### WORK REQUIRED
Repeat, exactly and completely, the entries shown underneath.

····················

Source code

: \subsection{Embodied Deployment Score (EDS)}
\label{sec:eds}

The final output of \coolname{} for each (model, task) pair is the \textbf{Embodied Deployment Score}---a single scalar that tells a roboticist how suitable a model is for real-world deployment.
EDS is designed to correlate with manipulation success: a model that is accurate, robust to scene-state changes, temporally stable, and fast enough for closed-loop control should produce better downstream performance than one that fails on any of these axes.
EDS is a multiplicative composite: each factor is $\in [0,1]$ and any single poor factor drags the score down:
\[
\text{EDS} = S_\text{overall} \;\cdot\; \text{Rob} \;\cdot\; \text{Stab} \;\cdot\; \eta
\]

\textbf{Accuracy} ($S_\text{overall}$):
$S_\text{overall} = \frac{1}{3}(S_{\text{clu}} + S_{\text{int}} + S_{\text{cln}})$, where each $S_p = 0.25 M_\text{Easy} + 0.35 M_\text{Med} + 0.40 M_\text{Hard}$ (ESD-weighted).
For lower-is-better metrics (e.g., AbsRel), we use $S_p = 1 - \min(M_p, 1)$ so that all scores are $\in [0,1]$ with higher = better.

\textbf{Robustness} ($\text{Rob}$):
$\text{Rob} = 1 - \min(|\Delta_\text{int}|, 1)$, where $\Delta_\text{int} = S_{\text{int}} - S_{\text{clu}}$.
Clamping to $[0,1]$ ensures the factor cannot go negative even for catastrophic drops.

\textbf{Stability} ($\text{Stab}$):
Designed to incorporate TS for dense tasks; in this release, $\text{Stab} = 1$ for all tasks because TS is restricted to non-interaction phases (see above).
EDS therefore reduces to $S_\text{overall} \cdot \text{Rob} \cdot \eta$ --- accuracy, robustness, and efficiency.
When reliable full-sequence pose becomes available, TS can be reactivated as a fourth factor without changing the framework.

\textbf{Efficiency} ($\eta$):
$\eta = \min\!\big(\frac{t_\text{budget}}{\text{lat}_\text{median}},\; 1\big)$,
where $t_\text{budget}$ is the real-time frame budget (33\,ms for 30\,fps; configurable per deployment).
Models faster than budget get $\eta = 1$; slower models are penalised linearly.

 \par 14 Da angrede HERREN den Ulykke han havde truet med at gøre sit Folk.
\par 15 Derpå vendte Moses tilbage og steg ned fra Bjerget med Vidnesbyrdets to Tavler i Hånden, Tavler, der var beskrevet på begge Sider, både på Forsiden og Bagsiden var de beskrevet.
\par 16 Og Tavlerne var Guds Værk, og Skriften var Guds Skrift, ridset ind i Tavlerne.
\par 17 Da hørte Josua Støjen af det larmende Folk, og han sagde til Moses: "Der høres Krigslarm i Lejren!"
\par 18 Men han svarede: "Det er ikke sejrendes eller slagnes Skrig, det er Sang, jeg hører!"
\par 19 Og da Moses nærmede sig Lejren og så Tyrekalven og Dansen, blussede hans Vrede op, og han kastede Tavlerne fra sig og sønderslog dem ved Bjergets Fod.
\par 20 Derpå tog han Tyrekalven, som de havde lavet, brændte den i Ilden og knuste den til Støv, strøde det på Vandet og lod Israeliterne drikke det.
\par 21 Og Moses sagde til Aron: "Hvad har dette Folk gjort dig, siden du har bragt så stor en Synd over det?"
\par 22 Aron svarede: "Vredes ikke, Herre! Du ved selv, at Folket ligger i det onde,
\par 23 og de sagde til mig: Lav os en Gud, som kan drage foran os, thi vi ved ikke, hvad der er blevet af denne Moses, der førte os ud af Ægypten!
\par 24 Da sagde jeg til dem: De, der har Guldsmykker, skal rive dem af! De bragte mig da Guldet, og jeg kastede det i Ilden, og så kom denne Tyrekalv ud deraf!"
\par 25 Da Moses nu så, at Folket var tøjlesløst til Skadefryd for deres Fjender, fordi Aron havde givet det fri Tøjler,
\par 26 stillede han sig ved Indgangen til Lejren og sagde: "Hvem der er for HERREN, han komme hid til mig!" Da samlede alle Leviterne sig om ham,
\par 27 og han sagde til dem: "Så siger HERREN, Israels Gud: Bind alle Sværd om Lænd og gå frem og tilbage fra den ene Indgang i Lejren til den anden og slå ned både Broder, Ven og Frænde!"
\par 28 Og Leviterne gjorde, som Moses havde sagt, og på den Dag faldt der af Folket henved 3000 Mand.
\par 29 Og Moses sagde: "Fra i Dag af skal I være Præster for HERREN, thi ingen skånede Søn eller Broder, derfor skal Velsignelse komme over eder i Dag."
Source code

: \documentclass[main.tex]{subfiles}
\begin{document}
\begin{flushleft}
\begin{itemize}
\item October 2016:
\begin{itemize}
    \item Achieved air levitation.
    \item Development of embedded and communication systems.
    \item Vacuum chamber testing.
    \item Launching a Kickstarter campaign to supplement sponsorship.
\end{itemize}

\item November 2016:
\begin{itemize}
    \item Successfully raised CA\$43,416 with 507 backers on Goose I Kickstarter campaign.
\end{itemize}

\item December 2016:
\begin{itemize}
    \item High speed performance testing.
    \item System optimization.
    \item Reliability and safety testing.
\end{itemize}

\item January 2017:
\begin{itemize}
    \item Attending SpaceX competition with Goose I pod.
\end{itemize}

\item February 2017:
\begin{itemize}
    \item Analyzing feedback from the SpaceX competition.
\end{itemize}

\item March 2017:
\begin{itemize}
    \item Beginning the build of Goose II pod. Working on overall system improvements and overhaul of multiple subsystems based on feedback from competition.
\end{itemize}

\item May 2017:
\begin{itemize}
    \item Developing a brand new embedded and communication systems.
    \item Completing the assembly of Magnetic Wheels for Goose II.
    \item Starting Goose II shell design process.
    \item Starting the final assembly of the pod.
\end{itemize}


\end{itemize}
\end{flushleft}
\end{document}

····················

### RESPONSE TO THE TASK
Source code

: \subsection{Embodied Deployment Score (EDS)}
\label{sec:eds}

The final output of \coolname{} for each (model, task) pair is the \textbf{Embodied Deployment Score}---a single scalar that tells a roboticist how suitable a model is for real-world deployment.
EDS is designed to correlate with manipulation success: a model that is accurate, robust to scene-state changes, temporally stable, and fast enough for closed-loop control should produce better downstream performance than one that fails on any of these axes.
EDS is a multiplicative composite: each factor is $\in [0,1]$ and any single poor factor drags the score down:
\[
\text{EDS} = S_\text{overall} \;\cdot\; \text{Rob} \;\cdot\; \text{Stab} \;\cdot\; \eta
\]

\textbf{Accuracy} ($S_\text{overall}$):
$S_\text{overall} = \frac{1}{3}(S_{\text{clu}} + S_{\text{int}} + S_{\text{cln}})$, where each $S_p = 0.25 M_\text{Easy} + 0.35 M_\text{Med} + 0.40 M_\text{Hard}$ (ESD-weighted).
For lower-is-better metrics (e.g., AbsRel), we use $S_p = 1 - \min(M_p, 1)$ so that all scores are $\in [0,1]$ with higher = better.

\textbf{Robustness} ($\text{Rob}$):
$\text{Rob} = 1 - \min(|\Delta_\text{int}|, 1)$, where $\Delta_\text{int} = S_{\text{int}} - S_{\text{clu}}$.
Clamping to $[0,1]$ ensures the factor cannot go negative even for catastrophic drops.

\textbf{Stability} ($\text{Stab}$):
Designed to incorporate TS for dense tasks; in this release, $\text{Stab} = 1$ for all tasks because TS is restricted to non-interaction phases (see above).
EDS therefore reduces to $S_\text{overall} \cdot \text{Rob} \cdot \eta$ --- accuracy, robustness, and efficiency.
When reliable full-sequence pose becomes available, TS can be reactivated as a fourth factor without changing the framework.

\textbf{Efficiency} ($\eta$):
$\eta = \min\!\big(\frac{t_\text{budget}}{\text{lat}_\text{median}},\; 1\big)$,
where $t_\text{budget}$ is the real-time frame budget (33\,ms for 30\,fps; configurable per deployment).
Models faster than budget get $\eta = 1$; slower models are penalised linearly.

 \par 14 Da angrede HERREN den Ulykke han havde truet med at gøre sit Folk.
\par 15 Derpå vendte Moses tilbage og steg ned fra Bjerget med Vidnesbyrdets to Tavler i Hånden, Tavler, der var beskrevet på begge Sider, både på Forsiden og Bagsiden var de beskrevet.
\par 16 Og Tavlerne var Guds Værk, og Skriften var Guds Skrift, ridset ind i Tavlerne.
\par 17 Da hørte Josua Støjen af det larmende Folk, og han sagde til Moses: "Der høres Krigslarm i Lejren!"
\par 18 Men han svarede: "Det er ikke sejrendes eller slagnes Skrig, det er Sang, jeg hører!"
\par 19 Og da Moses nærmede sig Lejren og så Tyrekalven og Dansen, blussede hans Vrede op, og han kastede Tavlerne fra sig og sønderslog dem ved Bjergets Fod.
\par 20 Derpå tog han Tyrekalven, som de havde lavet, brændte den i Ilden og knuste den til Støv, strøde det på Vandet og lod Israeliterne drikke det.
\par 21 Og Moses sagde til Aron: "Hvad har dette Folk gjort dig, siden du har bragt så stor en Synd over det?"
\par 22 Aron svarede: "Vredes ikke, Herre! Du ved selv, at Folket ligger i det onde,
\par 23 og de sagde til mig: Lav os en Gud, som kan drage foran os, thi vi ved ikke, hvad der er blevet af denne Moses, der førte os ud af Ægypten!
\par 24 Da sagde jeg til dem: De, der har Guldsmykker, skal rive dem af! De bragte mig da Guldet, og jeg kastede det i Ilden, og så kom denne Tyrekalv ud deraf!"
\par 25 Da Moses nu så, at Folket var tøjlesløst til Skadefryd for deres Fjender, fordi Aron havde givet det fri Tøjler,
\par 26 stillede han sig ved Indgangen til Lejren og sagde: "Hvem der er for HERREN, han komme hid til mig!" Da samlede alle Leviterne sig om ham,
\par 27 og han sagde til dem: "Så siger HERREN, Israels Gud: Bind alle Sværd om Lænd og gå frem og tilbage fra den ene Indgang i Lejren til den anden og slå ned både Broder, Ven og Frænde!"
\par 28 Og Leviterne gjorde, som Moses havde sagt, og på den Dag faldt der af Folket henved 3000 Mand.
\par 29 Og Moses sagde: "Fra i Dag af skal I være Præster for HERREN, thi ingen skånede Søn eller Broder, derfor skal Velsignelse komme over eder i Dag."
Source code

: \documentclass[main.tex]{subfiles}
\begin{document}
\begin{flushleft}
\begin{itemize}
\item October 2016:
\begin{itemize}
    \item Achieved air levitation.
    \item Development of embedded and communication systems.
    \item Vacuum chamber testing.
    \item Launching a Kickstarter campaign to supplement sponsorship.
\end{itemize}

\item November 2016:
\begin{itemize}
    \item Successfully raised CA\$43,416 with 507 backers on Goose I Kickstarter campaign.
\end{itemize}

\item December 2016:
\begin{itemize}
    \item High speed performance testing.
    \item System optimization.
    \item Reliability and safety testing.
\end{itemize}

\item January 2017:
\begin{itemize}
    \item Attending SpaceX competition with Goose I pod.
\end{itemize}

\item February 2017:
\begin{itemize}
    \item Analyzing feedback from the SpaceX competition.
\end{itemize}

\item March 2017:
\begin{itemize}
    \item Beginning the build of Goose II pod. Working on overall system improvements and overhaul of multiple subsystems based on feedback from competition.
\end{itemize}

\item May 2017:
\begin{itemize}
    \item Developing a brand new embedded and communication systems.
    \item Completing the assembly of Magnetic Wheels for Goose II.
    \item Starting Goose II shell design process.
    \item Starting the final assembly of the pod.
\end{itemize}


\end{itemize}
\end{flushleft}
\end{document}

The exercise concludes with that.